Zucchini Chips
This post is going to be short and sweet savory.
I was in the kitchen making a salad.
And I found myself with left over zucchini.
Had a light bulb moment and decided to make some chips out of them.
The end.
PS: they were good, very good. We are planning on making them again.
Here is the short how to:
ZUCCHINI CHIPS
- 1 to 2 zucchini (or more for a crowd)
- Olive oil
- Chopped fresh thyme
- Salt, pepper or other seasoning
Oven on at 225°F. Line baking sheet with parchment paper or foil.

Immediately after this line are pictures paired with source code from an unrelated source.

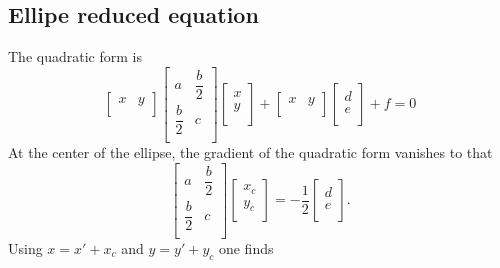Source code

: \documentclass[aps]{revtex4}
\begin{document}
\subsection{Ellipe reduced equation}
The quadratic  form is
\begin{equation}
\begin{bmatrix}
x & y\\
\end{bmatrix}
\begin{bmatrix}
 a & \dfrac{b}{2} \\
 \dfrac{b}{2} & c\\
\end{bmatrix}
	\begin{bmatrix}
	x\\
	y\\
	\end{bmatrix}
	+
	\begin{bmatrix}
	x & y\\
	\end{bmatrix}
	\begin{bmatrix}
	d\\
	e\\
	\end{bmatrix}
	+f = 0
\end{equation}
At the center of the ellipse, the gradient of the quadratic form vanishes to that
\begin{equation}
	\begin{bmatrix}
 a & \dfrac{b}{2} \\
 \dfrac{b}{2} & c\\
\end{bmatrix}
\begin{bmatrix}
	x_c\\
	y_c\\
\end{bmatrix}
= -\dfrac{1}{2} 
\begin{bmatrix}
	d\\
	e\\
	\end{bmatrix}.
\end{equation}
Using $x=x'+x_c$ and $y=y'+y_c$
one finds
\end{document}
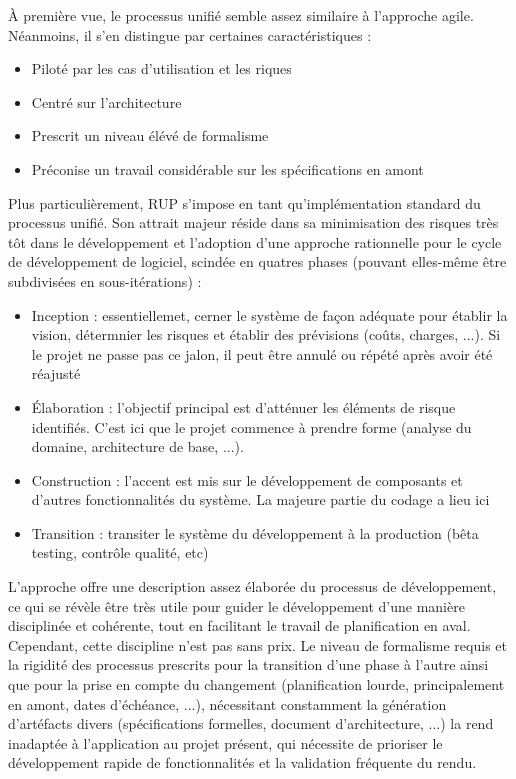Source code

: \begin{spacing}{1.5}
À première vue, le processus unifié semble assez similaire à l'approche agile. Néanmoins, il s'en distingue par certaines caractéristiques :
\begin{itemize}
\item Piloté par les cas d'utilisation et les riques
    \item Centré sur l'architecture
    \item Prescrit un niveau élévé de formalisme
    \item Préconise un travail considérable sur les spécifications en amont
\end{itemize}
Plus particulièrement, RUP s'impose en tant qu'implémentation standard du processus unifié. Son attrait majeur réside dans sa minimisation des risques très tôt dans le développement et l'adoption d'une approche rationnelle pour le cycle de développement de logiciel, scindée en quatres phases (pouvant elles-même être subdivisées en sous-itérations) :
\begin{itemize}
    \item Inception : essentiellemet, cerner le système de façon adéquate pour établir la vision, détermnier les risques et établir des prévisions (coûts, charges, ...). Si le projet ne passe pas ce jalon, il peut être annulé ou répété après avoir été réajusté
    \item Élaboration : l'objectif principal est d'atténuer les éléments de risque identifiés. C'est ici que le projet commence à prendre forme (analyse du domaine, architecture de base, ...).
    \item Construction : l'accent est mis sur le développement de composants et d'autres fonctionnalités du système. La majeure partie du codage a lieu ici
    \item Transition : transiter le système du développement à la production (bêta testing, contrôle qualité, etc)
\end{itemize}
L'approche offre une description assez élaborée du processus de développement, ce qui se révèle être très utile pour guider le développement d'une manière disciplinée et cohérente, tout en facilitant le travail de planification en aval. Cependant, cette discipline n'est pas sans prix. Le niveau de formalisme requis et la rigidité des processus prescrits pour la transition d'une phase à l'autre ainsi que pour la prise en compte du changement (planification lourde, principalement en amont, dates d'échéance, ...), nécessitant constamment la génération d'artéfacts  divers (spécifications formelles, document d'architecture, ...) la rend inadaptée à l'application au projet présent, qui nécessite de prioriser le développement rapide de fonctionnalités et la validation fréquente du rendu.\\


\end{spacing}
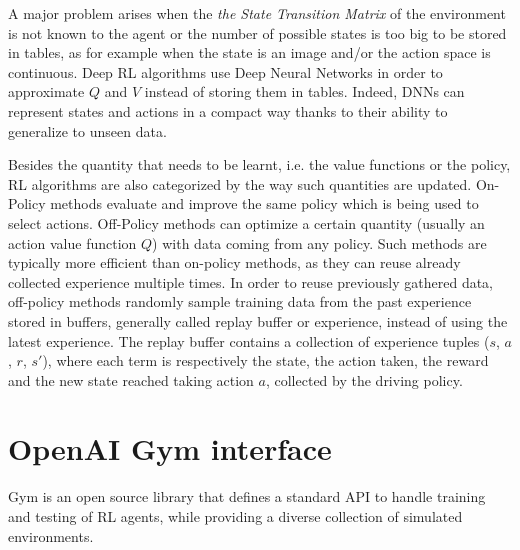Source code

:A major problem arises when the \textit{the State Transition Matrix} of the environment is not known to the agent or the number of possible states is too big to be stored in tables, as for example when the state is an image and/or the action space is continuous. Deep RL algorithms use Deep Neural Networks in order to approximate $Q$ and $V$ instead of storing them in tables. Indeed, DNNs can represent states and actions in a compact way thanks to their ability to generalize to unseen data. 

Besides the quantity that needs to be learnt, i.e. the value functions or the policy, RL algorithms are also categorized by the way such quantities are updated. On-Policy methods evaluate and improve the same policy which is being used to select actions. Off-Policy methods can optimize a certain quantity (usually an action value function $Q$) with data coming from any policy. Such methods are typically more efficient than on-policy methods, as they can reuse already collected experience multiple times. In order to reuse previously gathered data, off-policy methods randomly sample training data from the past experience stored in buffers, generally called replay buffer or experience, instead of using the latest experience. The replay buffer contains a collection of experience tuples ($s$, $a$, $r$, $s'$), where each term is respectively the state, the action taken, the reward and the new state reached taking action $a$, collected by the driving policy.

\section{OpenAI Gym interface}

Gym is an open source library that defines a standard API to handle training and testing of RL agents, while providing a diverse collection of simulated environments.

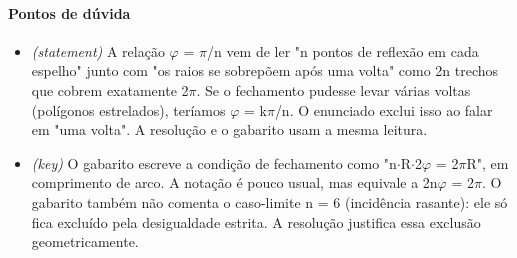 \documentclass{article}%
\begin{document}
\paragraph{Pontos de dúvida}%
\begin{itemize}%
\item%
\textit{(statement)} A relação $\varphi$ = $\pi$/n vem de ler "n pontos de reflexão em cada espelho" junto com "os raios se sobrepõem após uma volta" como 2n trechos que cobrem exatamente 2$\pi$. Se o fechamento pudesse levar várias voltas (polígonos estrelados), teríamos $\varphi$ = k$\pi$/n. O enunciado exclui isso ao falar em "uma volta". A resolução e o gabarito usam a mesma leitura.%
\item%
\textit{(key)} O gabarito escreve a condição de fechamento como "n$\cdot$R$\cdot$2$\varphi$ = 2$\pi$R", em comprimento de arco. A notação é pouco usual, mas equivale a 2n$\varphi$ = 2$\pi$. O gabarito também não comenta o caso{-}limite n = 6 (incidência rasante): ele só fica excluído pela desigualdade estrita. A resolução justifica essa exclusão geometricamente.%
\end{itemize}%
\end{document}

Slice zucchini into thin medallions, about the size of a quarter with a very steady hand or a mandolin slicer (I used the mandolin; I don’t trust my knife skills in uniform cutting).
Place in a bowl and drizzle with olive oil, a couple of pinches of salt (or your favorite seasoning) and the chopped thyme. Note: less is more here, go easy on the seasoning, they need less than what you think – if anything you can finish them once they are cooked.
Toss to coat. Line up on the baking pan and place in the oven and bake about 45 minutes. Rotate pans and bake an additional 30 minutes until the chips are crisped to your liking.
Once out, leave for a bit, so they get a bit dry and then place in a bowl. Taste and season more if needed.
These are the type of healthy snacks that your mom told you eat and I have to agree, they are addictive in a very good way.
They are also perfect to serve as a party snack.